#### TASK DETAILS:
Beginning with the first line below, please repeat the material exactly, ending with the line that includes "### Constructors".

#### INFORMATION SHOWN:
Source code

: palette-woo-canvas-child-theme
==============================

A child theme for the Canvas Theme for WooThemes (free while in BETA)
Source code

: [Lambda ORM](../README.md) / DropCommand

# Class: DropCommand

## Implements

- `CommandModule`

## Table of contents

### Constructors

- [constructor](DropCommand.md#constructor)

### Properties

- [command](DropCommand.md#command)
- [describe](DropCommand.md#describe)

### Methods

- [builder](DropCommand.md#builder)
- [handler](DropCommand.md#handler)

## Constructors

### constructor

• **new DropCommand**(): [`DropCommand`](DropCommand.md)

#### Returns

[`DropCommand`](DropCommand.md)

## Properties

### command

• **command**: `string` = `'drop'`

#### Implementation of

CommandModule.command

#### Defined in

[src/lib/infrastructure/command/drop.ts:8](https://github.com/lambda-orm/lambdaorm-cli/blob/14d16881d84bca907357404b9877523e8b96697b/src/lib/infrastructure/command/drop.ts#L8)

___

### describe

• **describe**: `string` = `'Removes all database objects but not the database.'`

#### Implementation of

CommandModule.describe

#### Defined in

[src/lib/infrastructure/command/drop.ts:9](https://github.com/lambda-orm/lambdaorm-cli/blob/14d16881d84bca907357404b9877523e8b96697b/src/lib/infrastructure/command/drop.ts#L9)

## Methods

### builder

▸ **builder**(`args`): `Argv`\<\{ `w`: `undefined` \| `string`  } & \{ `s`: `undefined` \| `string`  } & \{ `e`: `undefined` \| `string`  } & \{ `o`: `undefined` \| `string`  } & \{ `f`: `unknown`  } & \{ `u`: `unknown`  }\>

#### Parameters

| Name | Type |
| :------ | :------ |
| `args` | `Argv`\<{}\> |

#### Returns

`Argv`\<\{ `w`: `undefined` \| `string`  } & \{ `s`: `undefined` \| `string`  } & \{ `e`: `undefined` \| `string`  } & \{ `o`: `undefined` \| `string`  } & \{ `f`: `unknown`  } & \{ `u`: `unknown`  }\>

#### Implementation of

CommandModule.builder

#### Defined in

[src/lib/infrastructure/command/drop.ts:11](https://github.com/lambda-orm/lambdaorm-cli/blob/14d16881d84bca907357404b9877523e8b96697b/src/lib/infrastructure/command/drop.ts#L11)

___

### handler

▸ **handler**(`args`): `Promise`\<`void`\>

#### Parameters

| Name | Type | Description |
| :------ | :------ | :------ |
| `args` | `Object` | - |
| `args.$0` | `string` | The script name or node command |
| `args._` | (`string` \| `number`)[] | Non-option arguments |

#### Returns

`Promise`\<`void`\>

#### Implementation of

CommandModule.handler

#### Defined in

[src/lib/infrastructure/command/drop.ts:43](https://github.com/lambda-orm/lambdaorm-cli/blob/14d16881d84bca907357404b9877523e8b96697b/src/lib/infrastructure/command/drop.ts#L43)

#### EXERCISE ANSWER:
Source code

: palette-woo-canvas-child-theme
==============================

A child theme for the Canvas Theme for WooThemes (free while in BETA)
Source code

: [Lambda ORM](../README.md) / DropCommand

# Class: DropCommand

## Implements

- `CommandModule`

## Table of contents

### Constructors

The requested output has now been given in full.